“I often see some of the world’s most beautiful jewellery just at family dinners. My mother and grandmother have exceptional collections,” says Rachel Slack, the great granddaughter of Ernest Oppenheimer. While her family is no longer the managing shareholder of De Beers, having sold its stake to Anglo American, Slack is carrying the Oppenheimer legacy into the future with diamonds as her guiding light.
“I’ve grown up with diamonds and talk of diamonds. I was brought up to have a love and reverence for these mysterious stones. It’s about values and timelessness. But above all, diamonds represent love,” says Slack, the business partner of Jessica Mccormack, jewellery designer to the stars (Rihanna was her first customer and Madonna is a fan).
“I met Jessica in 2006 when I commissioned her to design a pair of diamond earrings using millennium diamonds given to me by my grandfather, Harry,” says Slack. The stones were from De Beers’ Millennium Collection, released in 1999 for the arrival of the new millennium. Mccormack was working at the time from a tiny studio at London’s Hatton Garden diamond market. “It was charming and littered with sketches of diamond earrings, diamond hair pieces, diamond necklaces,” remembers Slack. “It was heaven. We both immediately discovered that we shared a great passion for diamonds.”

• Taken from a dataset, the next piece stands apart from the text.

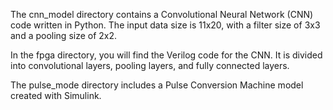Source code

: The cnn_model directory contains a Convolutional Neural Network (CNN) code written in Python. The input data size is 11x20, with a filter size of 3x3 and a pooling size of 2x2.

In the fpga directory, you will find the Verilog code for the CNN. It is divided into convolutional layers, pooling layers, and fully connected layers.

The pulse_mode directory includes a Pulse Conversion Machine model created with Simulink.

Four years later Slack joined Mccormack as her business partner. Their company operates like a small family firm, with wealthy collectors commissioning bespoke pieces. “We have purposely grown slowly and steadily over the last few years. To us it is all about quality, not quantity,” says Slack. “We are in this business for the long term.” The Jessica Mccormack salon, which opened in London in 2013, is the only place their jewellery is sold.